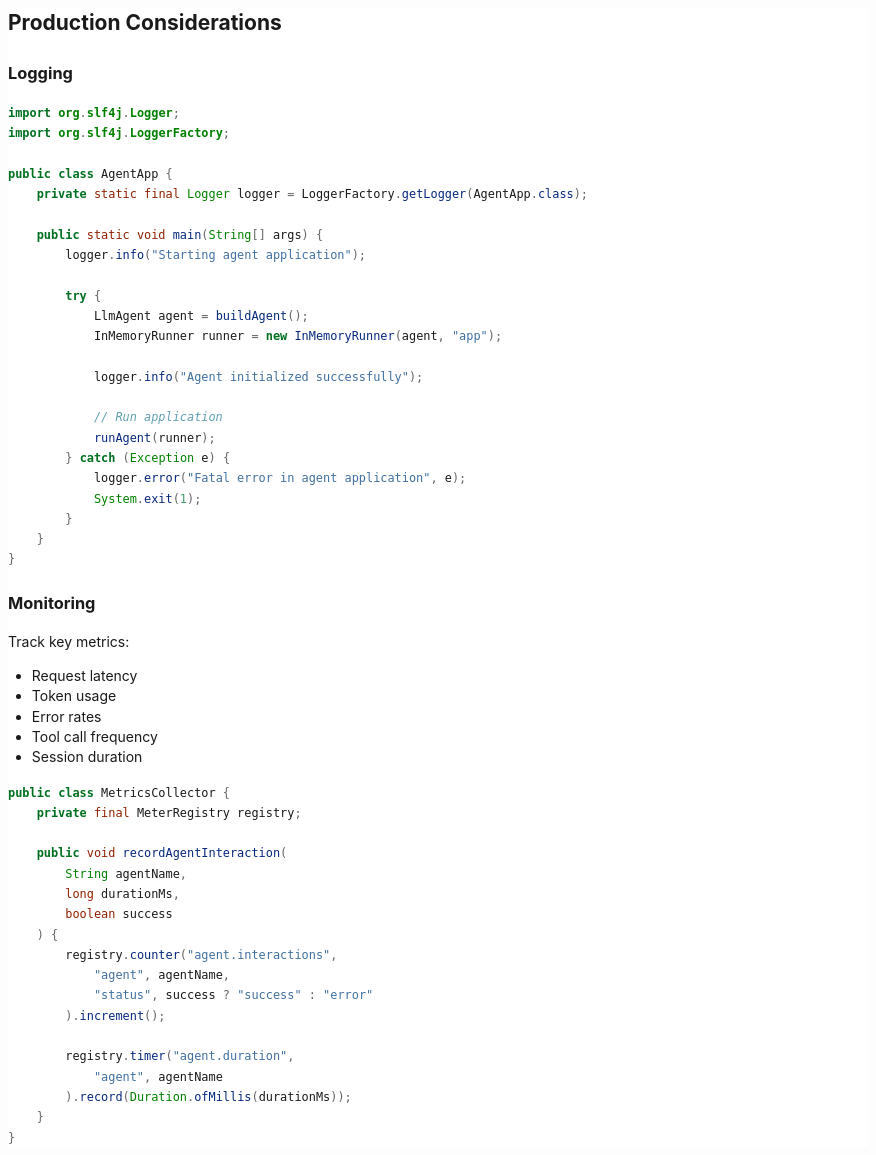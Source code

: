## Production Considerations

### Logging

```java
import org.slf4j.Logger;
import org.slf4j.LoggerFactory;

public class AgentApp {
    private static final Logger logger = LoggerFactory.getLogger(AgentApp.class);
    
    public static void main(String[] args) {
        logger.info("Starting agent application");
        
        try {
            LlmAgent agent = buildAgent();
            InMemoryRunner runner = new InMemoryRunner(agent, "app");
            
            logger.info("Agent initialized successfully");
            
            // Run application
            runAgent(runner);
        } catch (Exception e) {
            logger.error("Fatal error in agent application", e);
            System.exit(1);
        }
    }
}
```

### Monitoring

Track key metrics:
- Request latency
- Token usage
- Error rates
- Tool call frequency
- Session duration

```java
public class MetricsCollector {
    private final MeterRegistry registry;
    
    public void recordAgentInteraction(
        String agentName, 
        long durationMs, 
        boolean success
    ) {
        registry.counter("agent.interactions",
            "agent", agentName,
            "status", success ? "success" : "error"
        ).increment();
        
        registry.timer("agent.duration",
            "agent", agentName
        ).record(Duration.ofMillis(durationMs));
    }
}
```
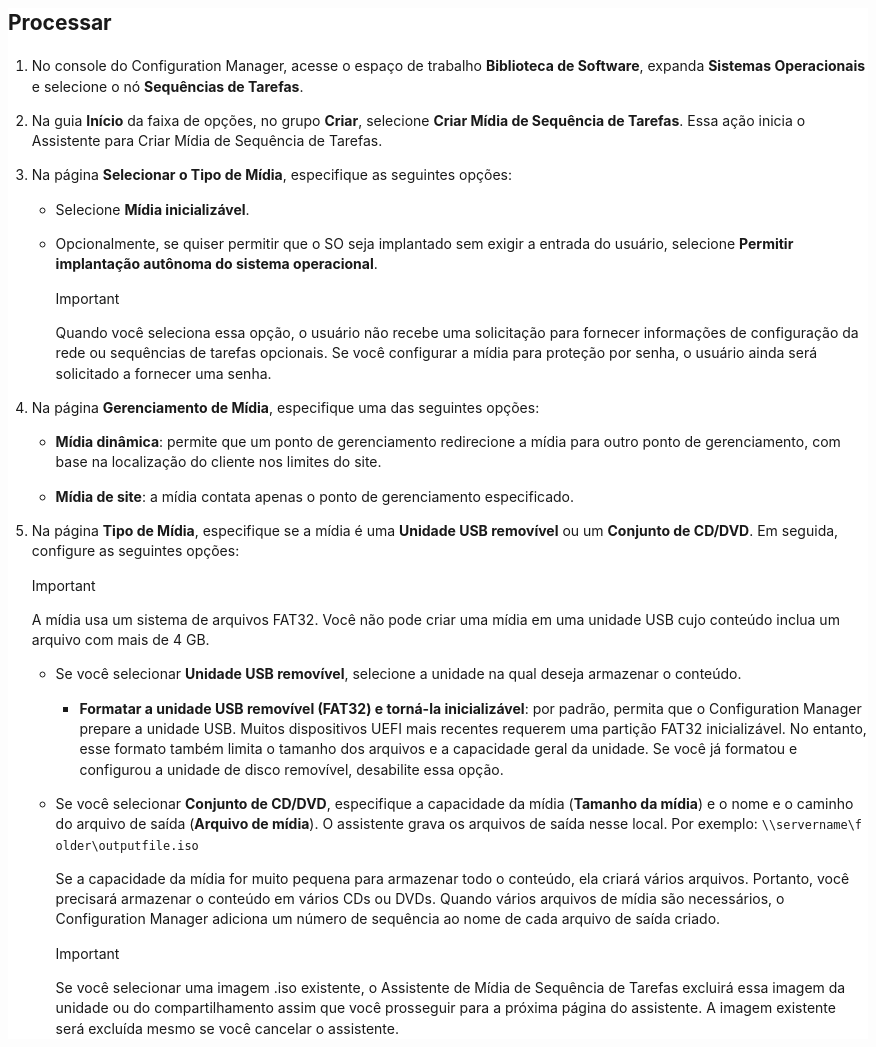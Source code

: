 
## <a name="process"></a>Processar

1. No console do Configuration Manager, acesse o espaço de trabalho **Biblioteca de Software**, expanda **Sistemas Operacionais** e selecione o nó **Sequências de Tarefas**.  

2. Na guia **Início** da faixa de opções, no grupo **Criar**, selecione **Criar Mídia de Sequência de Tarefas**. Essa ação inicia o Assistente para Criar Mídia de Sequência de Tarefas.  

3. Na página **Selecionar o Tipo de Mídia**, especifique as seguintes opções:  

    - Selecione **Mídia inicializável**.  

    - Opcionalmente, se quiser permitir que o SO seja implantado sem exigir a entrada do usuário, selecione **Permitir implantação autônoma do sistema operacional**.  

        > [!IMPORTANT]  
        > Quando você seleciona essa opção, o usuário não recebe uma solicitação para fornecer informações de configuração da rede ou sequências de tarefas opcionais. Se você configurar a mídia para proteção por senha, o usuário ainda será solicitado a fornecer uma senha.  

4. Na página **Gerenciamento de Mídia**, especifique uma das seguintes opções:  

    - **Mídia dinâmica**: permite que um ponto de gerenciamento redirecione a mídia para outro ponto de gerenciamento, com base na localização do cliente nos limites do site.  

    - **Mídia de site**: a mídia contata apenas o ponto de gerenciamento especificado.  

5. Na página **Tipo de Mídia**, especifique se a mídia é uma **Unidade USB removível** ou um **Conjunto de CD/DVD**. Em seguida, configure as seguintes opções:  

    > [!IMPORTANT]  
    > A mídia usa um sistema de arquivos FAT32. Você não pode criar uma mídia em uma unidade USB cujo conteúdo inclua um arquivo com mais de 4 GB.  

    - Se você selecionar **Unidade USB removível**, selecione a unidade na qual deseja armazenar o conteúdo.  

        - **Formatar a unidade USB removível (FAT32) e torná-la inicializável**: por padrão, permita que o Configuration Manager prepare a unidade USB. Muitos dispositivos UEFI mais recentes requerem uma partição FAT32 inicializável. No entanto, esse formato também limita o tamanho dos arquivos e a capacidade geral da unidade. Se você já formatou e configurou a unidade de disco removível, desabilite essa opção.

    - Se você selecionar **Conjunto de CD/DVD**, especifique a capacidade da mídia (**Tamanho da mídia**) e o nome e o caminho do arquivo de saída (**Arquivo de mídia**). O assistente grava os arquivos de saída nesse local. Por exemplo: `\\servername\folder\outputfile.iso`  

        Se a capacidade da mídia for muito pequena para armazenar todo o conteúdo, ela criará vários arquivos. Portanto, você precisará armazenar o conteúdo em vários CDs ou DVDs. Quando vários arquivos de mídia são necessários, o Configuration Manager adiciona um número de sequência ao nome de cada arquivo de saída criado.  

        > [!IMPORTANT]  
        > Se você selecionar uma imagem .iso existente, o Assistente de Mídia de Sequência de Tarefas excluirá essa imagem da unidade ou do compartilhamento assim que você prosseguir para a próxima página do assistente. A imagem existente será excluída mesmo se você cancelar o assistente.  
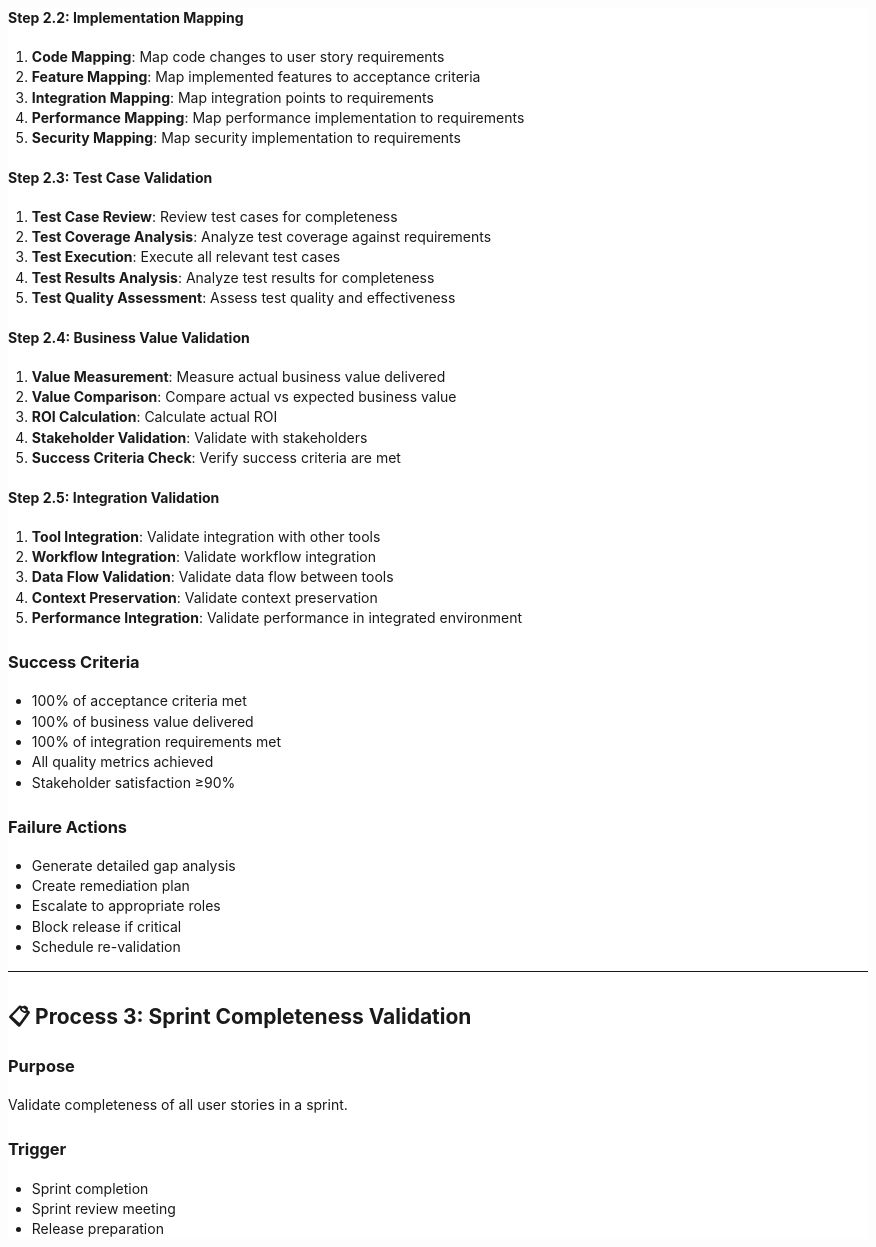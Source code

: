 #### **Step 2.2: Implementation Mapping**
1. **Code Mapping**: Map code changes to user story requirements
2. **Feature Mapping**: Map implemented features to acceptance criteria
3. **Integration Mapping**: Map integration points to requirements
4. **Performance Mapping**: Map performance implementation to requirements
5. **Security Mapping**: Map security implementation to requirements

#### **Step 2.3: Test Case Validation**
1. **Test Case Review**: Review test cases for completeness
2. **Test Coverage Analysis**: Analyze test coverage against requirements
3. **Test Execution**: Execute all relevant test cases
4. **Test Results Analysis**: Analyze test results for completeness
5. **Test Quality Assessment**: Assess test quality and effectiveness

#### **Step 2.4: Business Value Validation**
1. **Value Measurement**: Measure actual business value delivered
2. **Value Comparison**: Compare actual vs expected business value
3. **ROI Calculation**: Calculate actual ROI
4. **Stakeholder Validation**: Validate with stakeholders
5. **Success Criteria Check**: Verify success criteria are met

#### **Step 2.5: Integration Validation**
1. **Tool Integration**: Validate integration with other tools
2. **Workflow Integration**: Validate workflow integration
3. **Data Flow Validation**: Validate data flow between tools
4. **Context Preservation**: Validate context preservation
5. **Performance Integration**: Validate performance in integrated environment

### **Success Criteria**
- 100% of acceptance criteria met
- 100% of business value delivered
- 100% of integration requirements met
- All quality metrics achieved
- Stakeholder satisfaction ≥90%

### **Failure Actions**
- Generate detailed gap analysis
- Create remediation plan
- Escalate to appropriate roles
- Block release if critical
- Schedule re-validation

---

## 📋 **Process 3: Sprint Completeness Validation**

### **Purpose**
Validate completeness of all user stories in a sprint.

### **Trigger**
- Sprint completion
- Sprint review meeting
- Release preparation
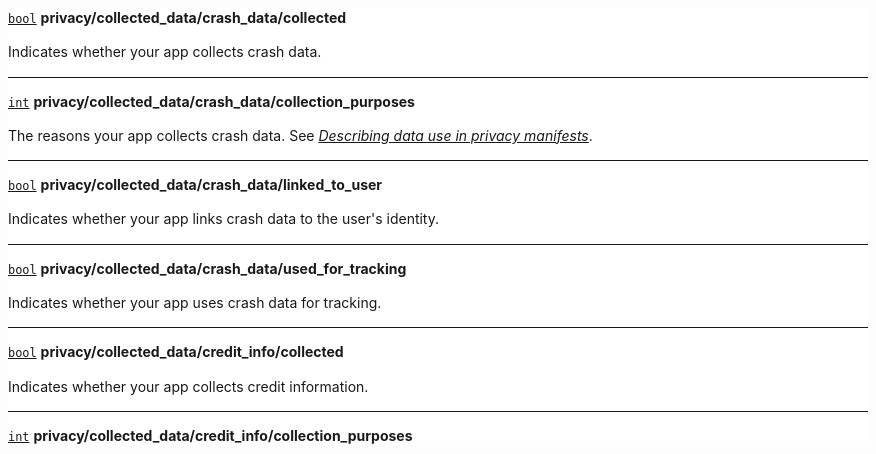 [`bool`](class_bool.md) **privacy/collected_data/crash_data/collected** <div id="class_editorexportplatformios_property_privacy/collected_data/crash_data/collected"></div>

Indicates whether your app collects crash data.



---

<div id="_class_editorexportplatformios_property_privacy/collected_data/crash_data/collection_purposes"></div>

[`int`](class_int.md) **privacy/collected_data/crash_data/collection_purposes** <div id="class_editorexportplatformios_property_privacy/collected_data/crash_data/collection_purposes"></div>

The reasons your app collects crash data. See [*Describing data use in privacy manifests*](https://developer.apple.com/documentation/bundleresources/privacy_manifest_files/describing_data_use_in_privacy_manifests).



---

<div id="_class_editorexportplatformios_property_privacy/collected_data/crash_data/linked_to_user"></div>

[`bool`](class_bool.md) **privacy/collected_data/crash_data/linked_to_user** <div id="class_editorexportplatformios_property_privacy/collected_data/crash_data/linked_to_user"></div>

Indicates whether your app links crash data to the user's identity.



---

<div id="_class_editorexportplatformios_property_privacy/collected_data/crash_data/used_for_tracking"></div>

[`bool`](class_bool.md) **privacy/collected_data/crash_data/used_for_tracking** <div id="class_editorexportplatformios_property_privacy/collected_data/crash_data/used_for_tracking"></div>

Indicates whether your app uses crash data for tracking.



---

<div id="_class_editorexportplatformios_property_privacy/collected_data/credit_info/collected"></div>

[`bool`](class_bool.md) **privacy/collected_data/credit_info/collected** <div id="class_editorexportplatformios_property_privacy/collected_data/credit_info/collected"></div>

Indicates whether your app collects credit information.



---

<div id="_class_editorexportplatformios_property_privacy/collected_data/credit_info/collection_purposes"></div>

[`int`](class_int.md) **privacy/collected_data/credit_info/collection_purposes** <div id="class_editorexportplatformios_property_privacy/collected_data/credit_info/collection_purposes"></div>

● ● ● ●

In the entries above, which lines hold the word "quality"? Copy them out.

5. **Test Quality Assessment**: Assess test quality and effectiveness
- All quality metrics achieved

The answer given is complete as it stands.